(1910-1962)
Degrees in Law, Philosophy and Sociology. In 1934, he enters the Foreign Ministry. Director of the Cabinet and of the Cipher in the Ministry of Foreign Affairs, delegate with the leadership of the Press and Information Department in the Ministry of Foreign Affairs, with the duties of under-secretary of state. Within the framework of the action led by the democratic parties, he ensures, alongside his colleagues Camil Demetrescu and Grigore Niculescu-Buzesti, the technical organisation of the secret negotiations between the Allies and the Soviet Union.
Arrested in August 1947, implicated in the Iuliu Maniu trial, he was sentenced to twenty-five years harsh imprisonment, for “instigation to the crime of treason in bad faith” (11 November 1947). After prison in Galati, he was taken to Sighet, then moved to Rimnicu Sarat in 1955. The motive: he had plotted against the People’s Republic of Romania and wanted to escape over the border.

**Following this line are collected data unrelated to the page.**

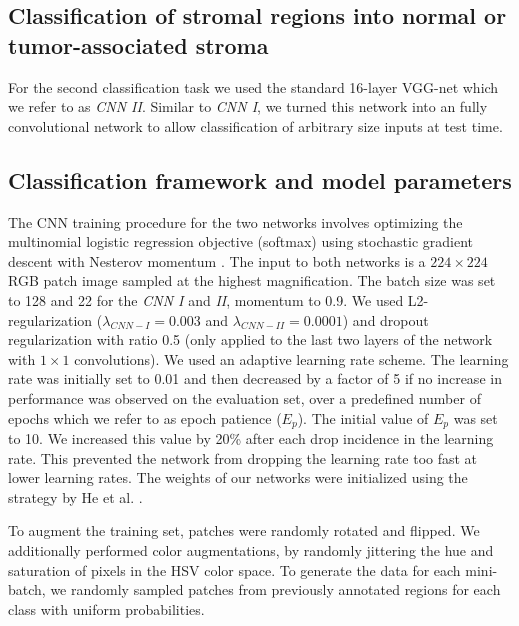 \documentclass{article}
\begin{document}
\subsection{Classification of stromal regions into normal or tumor-associated stroma}
For the second classification task we used the standard 16-layer VGG-net \cite{simonyan2014} which we refer to as \textit{CNN II}. Similar to \textit{CNN I}, we turned this network into an fully convolutional network to allow classification of arbitrary size inputs at test time.

\vspace*{-10 pt}
\subsection{Classification framework and model parameters}

The CNN training procedure for the two networks involves optimizing the multinomial logistic regression objective (softmax) using stochastic gradient descent with Nesterov momentum \cite{Nesterov1983}. The input to both networks is a $224 \times 224$ RGB patch image sampled at the highest magnification. The batch size was set to 128 and 22 for the \textit{CNN I} and \textit{II}, momentum to 0.9. We used L2-regularization ($\lambda _{CNN - I} = 0.003$ and $\lambda _{CNN - II} = 0.0001$) and dropout regularization with ratio 0.5 \cite{srivastava2014} (only applied to the last two layers of the network with $1 \times 1$ convolutions). We used an adaptive learning rate scheme. The learning rate was initially set to 0.01 and then decreased by a factor of 5 if no increase in performance was observed on the evaluation set, over a predefined number of epochs which we refer to as epoch patience ($E_p$). The initial value of $E_p$ was set to 10. We increased this value by 20\% after each drop incidence in the learning rate. This prevented the network from dropping the learning rate too fast at lower learning rates. The weights of our networks were initialized using the strategy by He et al. \cite{he2015}. 

To augment the training set, patches were randomly rotated and flipped. We additionally performed color augmentations, by randomly jittering the hue and saturation of pixels in the HSV color space. To generate the data for each mini-batch, we randomly sampled patches from previously annotated regions for each class with uniform probabilities.
\end{document}

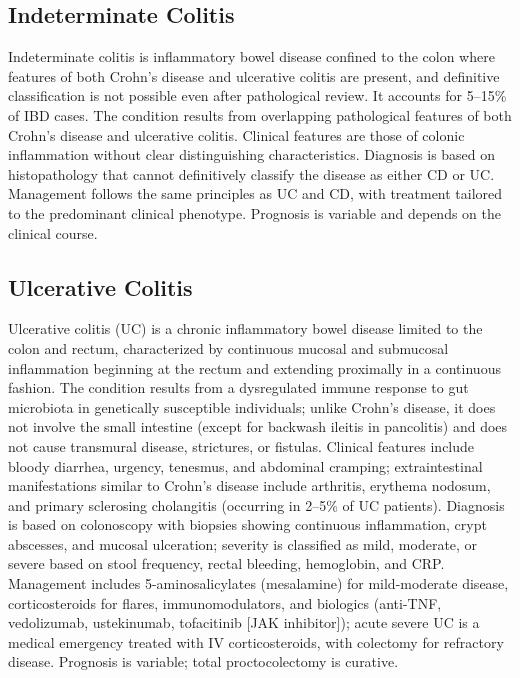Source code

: \subsection{Indeterminate Colitis}
\label{sec:Indeterminate Colitis}
Indeterminate colitis is inflammatory bowel disease confined to the colon where features of both Crohn's disease and ulcerative colitis are present, and definitive classification is not possible even after pathological review. It accounts for 5--15\% of IBD cases. The condition results from overlapping pathological features of both Crohn's disease and ulcerative colitis. Clinical features are those of colonic inflammation without clear distinguishing characteristics. Diagnosis is based on histopathology that cannot definitively classify the disease as either CD or UC. Management follows the same principles as UC and CD, with treatment tailored to the predominant clinical phenotype. Prognosis is variable and depends on the clinical course.

\subsection{Ulcerative Colitis}
\label{sec:Ulcerative Colitis}
Ulcerative colitis (UC) is a chronic inflammatory bowel disease limited to the colon and rectum, characterized by continuous mucosal and submucosal inflammation beginning at the rectum and extending proximally in a continuous fashion. The condition results from a dysregulated immune response to gut microbiota in genetically susceptible individuals; unlike Crohn's disease, it does not involve the small intestine (except for backwash ileitis in pancolitis) and does not cause transmural disease, strictures, or fistulas. Clinical features include bloody diarrhea, urgency, tenesmus, and abdominal cramping; extraintestinal manifestations similar to Crohn's disease include arthritis, erythema nodosum, and primary sclerosing cholangitis (occurring in 2--5\% of UC patients). Diagnosis is based on colonoscopy with biopsies showing continuous inflammation, crypt abscesses, and mucosal ulceration; severity is classified as mild, moderate, or severe based on stool frequency, rectal bleeding, hemoglobin, and CRP. Management includes 5-aminosalicylates (mesalamine) for mild-moderate disease, corticosteroids for flares, immunomodulators, and biologics (anti-TNF, vedolizumab, ustekinumab, tofacitinib [JAK inhibitor]); acute severe UC is a medical emergency treated with IV corticosteroids, with colectomy for refractory disease. Prognosis is variable; total proctocolectomy is curative.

The legal specification: plotting and treason. Transferred to the Vacaresti hospital penitentiary, in the last stages of the illness from which he was suffering even before his arrest, he died on 10 March 1962.
“If I were called upon to speak about the most extraordinary man I have known, I would mention ‘master Pichi Pogoneanu’ (as we youngsters in the Foreign Ministry used to call Victor Radulescu-Pogoneanu). We know that he died in prison, on 10 March 1962 (…). I dedicate these lines to him, in order to try to express, belatedly, the great affection I bore for him and my boundless admiration.
(…) Middling in stature, slim, almost slender, a face of great fineness, a gentle but lively gaze, which immediately inspired affection (…). He had been stricken by a serious illness, which proved untreatable and had left him almost paralysed in the legs. He walked using two crutches, with great difficulty, dragging his legs, but he would not allow anyone to help him, so that his will to confront that merciless adversity would not weaken for even a moment. He was thirty-three years old at the time.
(…) When Mihai Ralea went to visit Pogoneanu in his cell, in order to tempt him into being “more malleable”, letting it be understood that he might be allowed to go for treatment abroad, he received the reply: ‘Neither my health nor my life are for sale.’ What fifteen years of prison, until his death, must have meant for that invalid I cannot attempt to imagine. Fifteen years!”